Il suo libro è una lista lunghissima di «sed contra». Quali sono le tesi più in voga tra i biblisti che ritiene meno sostenibili o portatrici di maggiore confusione?
«Le “abrogazioni” bibliche più cariche di conseguenze hanno riguardato l’Incarnazione e la Risurrezione. Entrambi questi avvenimenti sono evaporati diventando semplici costrutti mitologici, perché per loro non c’era posto nella storia reale. La conseguenza è stata in primis l’eliminazione della Trinità nel primo cristianesimo. Perfino teologi cattolici di dogmatica come Hans Küng fanno nascere la Trinità nel Medio Evo. In questo modo è stato sottratto al cristianesimo la sua peculiarità rispetto all’ebraismo e all’islam. Da ciò dipende anche la debolezza argomentativa dei cristiani nell’attuale dialogo con le religioni abramitiche. Orripilante e irresponsabile a livello esegetico era già il dibattito sull’autenticità o inautenticità delle parole di Gesù. Un lascito del positivismo del XIX secolo è stato infine l’avversione alla mistica e ai miracoli. Ogni avversione di questi tipo finisce per negare l’idea di un Dio personale. Io ho proposto di parlare di miracoli ed esperienze mistiche come di “fatti mistici”, le cui cause restano sconosciute, un mistero, ma che possono cambiare radicalmente gli uomini e il mondo».

Uno dei «sed contra» riguarda i fratelli e le sorelle di sangue di Gesù. Lei tratta questa questione in poche righe, ma sul tema si sprecano ancora volumi e dibattiti.
«Nel caso dei fratelli e delle sorelle di Gesù, la posizione critica e illuministica di molti esegeti rivela un dato che rimane spesso sullo sfondo: la mancanza di sufficienti competenze filologiche e sociologiche. È sfuggito dal punto di vista della filologia che le lingue semitiche non facevano differenza tra fratelli di sangue e parenti stretti all’interno del clan familiare. E dal punto di vista sociologico, è sfuggito semplicemente l’aspetto dominante del clan».

La cosiddetta terza ricerca sul Gesù storico («Third quest») si è concentrata sull’inquadramento di Gesù nel contesto dell’ebraismo. È stata una scelta fruttuosa?
«Fin dagli inizi della mia carriera ho studiato la Bibbia insieme all’ebraismo.

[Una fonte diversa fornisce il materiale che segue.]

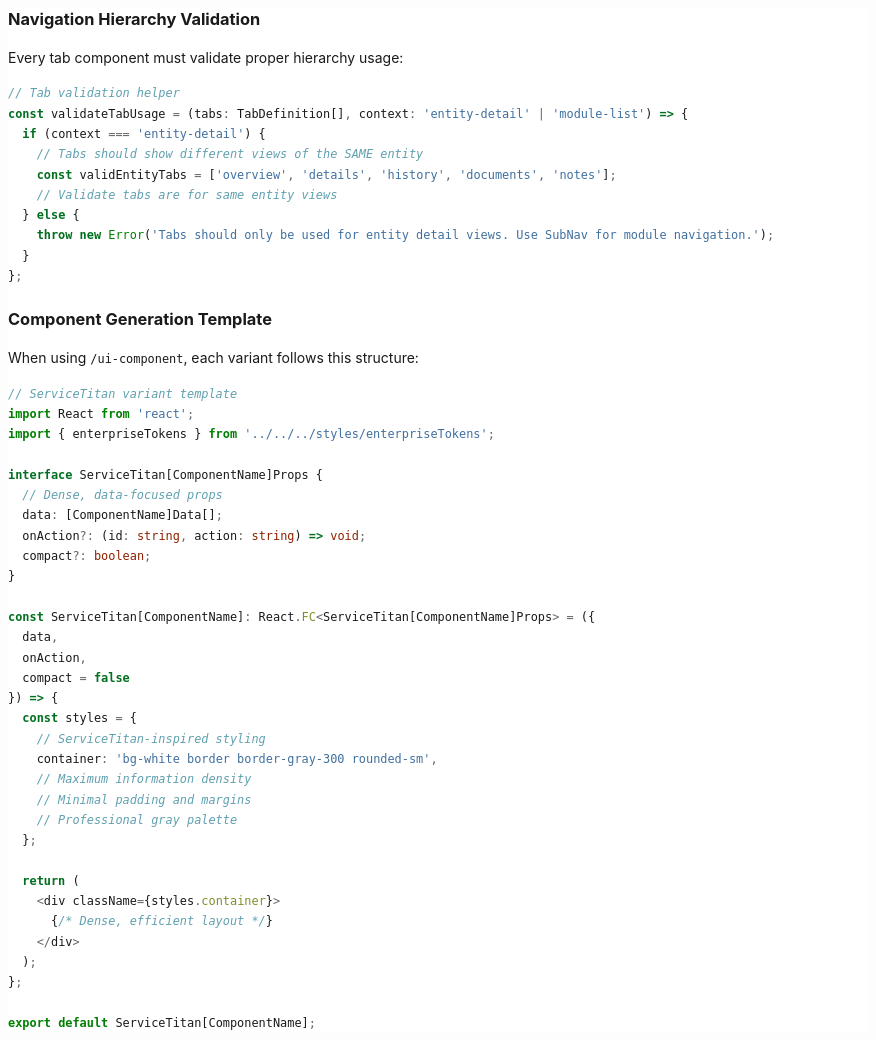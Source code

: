 ### Navigation Hierarchy Validation

Every tab component must validate proper hierarchy usage:

```typescript
// Tab validation helper
const validateTabUsage = (tabs: TabDefinition[], context: 'entity-detail' | 'module-list') => {
  if (context === 'entity-detail') {
    // Tabs should show different views of the SAME entity
    const validEntityTabs = ['overview', 'details', 'history', 'documents', 'notes'];
    // Validate tabs are for same entity views
  } else {
    throw new Error('Tabs should only be used for entity detail views. Use SubNav for module navigation.');
  }
};
```

### Component Generation Template

When using `/ui-component`, each variant follows this structure:

```typescript
// ServiceTitan variant template
import React from 'react';
import { enterpriseTokens } from '../../../styles/enterpriseTokens';

interface ServiceTitan[ComponentName]Props {
  // Dense, data-focused props
  data: [ComponentName]Data[];
  onAction?: (id: string, action: string) => void;
  compact?: boolean;
}

const ServiceTitan[ComponentName]: React.FC<ServiceTitan[ComponentName]Props> = ({
  data,
  onAction,
  compact = false
}) => {
  const styles = {
    // ServiceTitan-inspired styling
    container: 'bg-white border border-gray-300 rounded-sm',
    // Maximum information density
    // Minimal padding and margins
    // Professional gray palette
  };

  return (
    <div className={styles.container}>
      {/* Dense, efficient layout */}
    </div>
  );
};

export default ServiceTitan[ComponentName];
```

Israele, ossia l’ebraismo, è il terreno preparato da Dio per la rivelazione cristiana. La storia delle religioni si è a lungo fissata sulla Grecia classica o sul cosiddetto ellenismo. La svolta è avvenuta solo con i ritrovamenti di Qumran, che però, al di là dell’immensa importanza storica, a livello teologico si sono rivelati senza conseguenze. Fino a oggi non si è riflettuto abbastanza né sulla storia della tradizione né sulla metodologia della storia delle religioni».

Ratzinger ha lasciato tre libri scritti mentre era Papa dedicati all’esegesi del Nuovo Testamento. Qual è l’insegnamento che i biblisti, soprattutto cattolici, possono o devono trarne?
«Primo, che l’ebraismo è lo sfondo per capire Gesù, ma molto meno l’ebraismo rabbinico rispetto a quello fra i due Testamenti. Secondo, che il Vangelo di Giovanni non va svalutato rispetto ai Sinottici; non è senza importanza dal punto di vista storico, come ancora 30 anni fa si sosteneva. Terzo, che il tema di Gesù è Dio: e questo riguarda le sue parole e le sue azioni. Gesù non è un riformatore sociale o un dispensatore di consigli per il benessere psicologico. Gesù insegna che la fede e l’adorazione hanno un’assoluta priorità nel rapporto con Dio».